** Task inputs follows **
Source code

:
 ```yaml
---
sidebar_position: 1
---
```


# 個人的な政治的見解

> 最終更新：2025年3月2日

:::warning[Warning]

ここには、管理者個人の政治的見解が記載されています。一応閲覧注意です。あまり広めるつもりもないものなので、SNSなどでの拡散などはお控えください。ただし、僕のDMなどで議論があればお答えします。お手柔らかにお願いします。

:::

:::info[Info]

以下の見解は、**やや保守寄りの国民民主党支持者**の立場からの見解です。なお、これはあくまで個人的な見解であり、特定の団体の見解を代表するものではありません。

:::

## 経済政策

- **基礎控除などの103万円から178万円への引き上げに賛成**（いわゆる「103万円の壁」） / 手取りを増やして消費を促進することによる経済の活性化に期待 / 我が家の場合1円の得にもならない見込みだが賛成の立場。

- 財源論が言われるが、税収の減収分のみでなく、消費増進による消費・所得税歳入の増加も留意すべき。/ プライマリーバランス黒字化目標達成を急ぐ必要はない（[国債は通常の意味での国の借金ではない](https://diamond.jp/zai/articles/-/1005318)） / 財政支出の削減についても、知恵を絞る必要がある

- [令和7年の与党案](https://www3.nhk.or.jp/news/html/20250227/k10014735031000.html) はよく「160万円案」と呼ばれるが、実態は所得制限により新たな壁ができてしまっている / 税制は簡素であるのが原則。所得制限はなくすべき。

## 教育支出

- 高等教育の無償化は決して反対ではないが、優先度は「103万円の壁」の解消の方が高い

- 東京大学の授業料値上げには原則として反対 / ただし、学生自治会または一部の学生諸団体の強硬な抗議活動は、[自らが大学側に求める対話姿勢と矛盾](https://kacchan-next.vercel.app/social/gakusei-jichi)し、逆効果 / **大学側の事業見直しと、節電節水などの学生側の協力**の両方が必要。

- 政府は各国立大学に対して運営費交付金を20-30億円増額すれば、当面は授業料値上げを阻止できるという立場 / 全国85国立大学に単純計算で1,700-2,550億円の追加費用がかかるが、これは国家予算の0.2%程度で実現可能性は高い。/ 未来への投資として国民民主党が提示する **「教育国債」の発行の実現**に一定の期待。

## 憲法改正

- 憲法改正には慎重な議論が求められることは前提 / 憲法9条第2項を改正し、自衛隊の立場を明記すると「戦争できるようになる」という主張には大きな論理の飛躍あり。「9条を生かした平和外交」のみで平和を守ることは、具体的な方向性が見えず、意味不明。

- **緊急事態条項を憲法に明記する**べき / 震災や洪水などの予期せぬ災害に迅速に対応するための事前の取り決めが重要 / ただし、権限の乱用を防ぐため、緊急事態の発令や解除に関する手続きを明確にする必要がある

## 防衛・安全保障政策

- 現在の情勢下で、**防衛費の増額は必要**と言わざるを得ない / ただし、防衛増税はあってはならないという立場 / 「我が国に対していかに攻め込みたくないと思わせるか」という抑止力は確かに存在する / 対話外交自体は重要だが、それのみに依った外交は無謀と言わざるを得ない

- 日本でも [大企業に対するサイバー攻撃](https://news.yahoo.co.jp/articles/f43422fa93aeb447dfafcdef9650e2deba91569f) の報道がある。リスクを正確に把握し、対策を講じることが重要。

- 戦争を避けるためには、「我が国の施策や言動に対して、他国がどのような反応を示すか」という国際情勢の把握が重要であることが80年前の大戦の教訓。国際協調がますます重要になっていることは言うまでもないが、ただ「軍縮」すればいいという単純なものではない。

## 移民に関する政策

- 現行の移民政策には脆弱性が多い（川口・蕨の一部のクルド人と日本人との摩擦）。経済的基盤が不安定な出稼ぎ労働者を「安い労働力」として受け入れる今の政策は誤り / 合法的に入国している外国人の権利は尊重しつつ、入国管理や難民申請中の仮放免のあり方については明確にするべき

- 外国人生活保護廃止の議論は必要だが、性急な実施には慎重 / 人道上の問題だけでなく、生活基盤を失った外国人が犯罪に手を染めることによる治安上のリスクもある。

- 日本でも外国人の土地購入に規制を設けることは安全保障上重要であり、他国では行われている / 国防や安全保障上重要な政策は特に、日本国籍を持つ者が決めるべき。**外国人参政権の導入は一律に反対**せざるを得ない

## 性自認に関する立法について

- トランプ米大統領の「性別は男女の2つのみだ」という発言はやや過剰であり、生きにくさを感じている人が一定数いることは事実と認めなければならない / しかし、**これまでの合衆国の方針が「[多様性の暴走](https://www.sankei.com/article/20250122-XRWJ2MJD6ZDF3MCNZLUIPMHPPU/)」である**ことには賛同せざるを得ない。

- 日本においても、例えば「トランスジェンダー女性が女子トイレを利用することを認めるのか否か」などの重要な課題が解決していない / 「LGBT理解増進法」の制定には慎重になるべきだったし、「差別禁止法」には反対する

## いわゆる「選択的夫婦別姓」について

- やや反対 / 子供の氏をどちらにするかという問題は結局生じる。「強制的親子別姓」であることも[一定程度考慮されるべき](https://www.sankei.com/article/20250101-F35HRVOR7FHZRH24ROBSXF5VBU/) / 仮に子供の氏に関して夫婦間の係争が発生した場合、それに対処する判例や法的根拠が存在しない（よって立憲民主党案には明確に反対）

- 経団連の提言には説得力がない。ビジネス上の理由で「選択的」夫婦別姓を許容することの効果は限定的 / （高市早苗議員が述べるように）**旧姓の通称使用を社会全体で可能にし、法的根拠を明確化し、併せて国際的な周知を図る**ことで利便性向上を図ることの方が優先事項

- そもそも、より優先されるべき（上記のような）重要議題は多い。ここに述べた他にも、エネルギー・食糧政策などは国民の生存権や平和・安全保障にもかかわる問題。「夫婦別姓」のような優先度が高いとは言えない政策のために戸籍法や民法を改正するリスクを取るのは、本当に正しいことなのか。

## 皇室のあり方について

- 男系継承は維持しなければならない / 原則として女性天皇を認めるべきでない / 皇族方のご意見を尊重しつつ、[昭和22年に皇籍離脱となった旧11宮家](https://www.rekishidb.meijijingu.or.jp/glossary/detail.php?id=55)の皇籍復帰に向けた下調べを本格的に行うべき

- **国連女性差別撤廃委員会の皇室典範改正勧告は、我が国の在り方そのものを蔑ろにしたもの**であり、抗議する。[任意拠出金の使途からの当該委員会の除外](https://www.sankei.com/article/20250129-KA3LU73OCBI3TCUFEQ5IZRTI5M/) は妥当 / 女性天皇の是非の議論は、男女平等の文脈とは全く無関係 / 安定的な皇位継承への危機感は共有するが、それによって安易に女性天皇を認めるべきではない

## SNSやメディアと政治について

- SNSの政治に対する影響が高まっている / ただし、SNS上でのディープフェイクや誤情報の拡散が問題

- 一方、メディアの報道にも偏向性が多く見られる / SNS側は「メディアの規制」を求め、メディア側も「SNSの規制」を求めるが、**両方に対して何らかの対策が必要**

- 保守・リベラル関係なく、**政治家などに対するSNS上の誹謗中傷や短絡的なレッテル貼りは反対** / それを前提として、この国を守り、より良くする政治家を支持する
** End of Task inputs **
> The task
Please transcribe the data exactly from its first line. End with the line that contains "- 外国人生活保護廃止の議論は必要だが、性急な実施には慎重 /".

> Response to this task
Source code

:
 ```yaml
---
sidebar_position: 1
---
```


# 個人的な政治的見解

> 最終更新：2025年3月2日

:::warning[Warning]

ここには、管理者個人の政治的見解が記載されています。一応閲覧注意です。あまり広めるつもりもないものなので、SNSなどでの拡散などはお控えください。ただし、僕のDMなどで議論があればお答えします。お手柔らかにお願いします。

:::

:::info[Info]

以下の見解は、**やや保守寄りの国民民主党支持者**の立場からの見解です。なお、これはあくまで個人的な見解であり、特定の団体の見解を代表するものではありません。

:::

## 経済政策

- **基礎控除などの103万円から178万円への引き上げに賛成**（いわゆる「103万円の壁」） / 手取りを増やして消費を促進することによる経済の活性化に期待 / 我が家の場合1円の得にもならない見込みだが賛成の立場。

- 財源論が言われるが、税収の減収分のみでなく、消費増進による消費・所得税歳入の増加も留意すべき。/ プライマリーバランス黒字化目標達成を急ぐ必要はない（[国債は通常の意味での国の借金ではない](https://diamond.jp/zai/articles/-/1005318)） / 財政支出の削減についても、知恵を絞る必要がある

- [令和7年の与党案](https://www3.nhk.or.jp/news/html/20250227/k10014735031000.html) はよく「160万円案」と呼ばれるが、実態は所得制限により新たな壁ができてしまっている / 税制は簡素であるのが原則。所得制限はなくすべき。

## 教育支出

- 高等教育の無償化は決して反対ではないが、優先度は「103万円の壁」の解消の方が高い

- 東京大学の授業料値上げには原則として反対 / ただし、学生自治会または一部の学生諸団体の強硬な抗議活動は、[自らが大学側に求める対話姿勢と矛盾](https://kacchan-next.vercel.app/social/gakusei-jichi)し、逆効果 / **大学側の事業見直しと、節電節水などの学生側の協力**の両方が必要。

- 政府は各国立大学に対して運営費交付金を20-30億円増額すれば、当面は授業料値上げを阻止できるという立場 / 全国85国立大学に単純計算で1,700-2,550億円の追加費用がかかるが、これは国家予算の0.2%程度で実現可能性は高い。/ 未来への投資として国民民主党が提示する **「教育国債」の発行の実現**に一定の期待。

## 憲法改正

- 憲法改正には慎重な議論が求められることは前提 / 憲法9条第2項を改正し、自衛隊の立場を明記すると「戦争できるようになる」という主張には大きな論理の飛躍あり。「9条を生かした平和外交」のみで平和を守ることは、具体的な方向性が見えず、意味不明。

- **緊急事態条項を憲法に明記する**べき / 震災や洪水などの予期せぬ災害に迅速に対応するための事前の取り決めが重要 / ただし、権限の乱用を防ぐため、緊急事態の発令や解除に関する手続きを明確にする必要がある

## 防衛・安全保障政策

- 現在の情勢下で、**防衛費の増額は必要**と言わざるを得ない / ただし、防衛増税はあってはならないという立場 / 「我が国に対していかに攻め込みたくないと思わせるか」という抑止力は確かに存在する / 対話外交自体は重要だが、それのみに依った外交は無謀と言わざるを得ない

- 日本でも [大企業に対するサイバー攻撃](https://news.yahoo.co.jp/articles/f43422fa93aeb447dfafcdef9650e2deba91569f) の報道がある。リスクを正確に把握し、対策を講じることが重要。

- 戦争を避けるためには、「我が国の施策や言動に対して、他国がどのような反応を示すか」という国際情勢の把握が重要であることが80年前の大戦の教訓。国際協調がますます重要になっていることは言うまでもないが、ただ「軍縮」すればいいという単純なものではない。

## 移民に関する政策

- 現行の移民政策には脆弱性が多い（川口・蕨の一部のクルド人と日本人との摩擦）。経済的基盤が不安定な出稼ぎ労働者を「安い労働力」として受け入れる今の政策は誤り / 合法的に入国している外国人の権利は尊重しつつ、入国管理や難民申請中の仮放免のあり方については明確にするべき

- 外国人生活保護廃止の議論は必要だが、性急な実施には慎重 / 人道上の問題だけでなく、生活基盤を失った外国人が犯罪に手を染めることによる治安上のリスクもある。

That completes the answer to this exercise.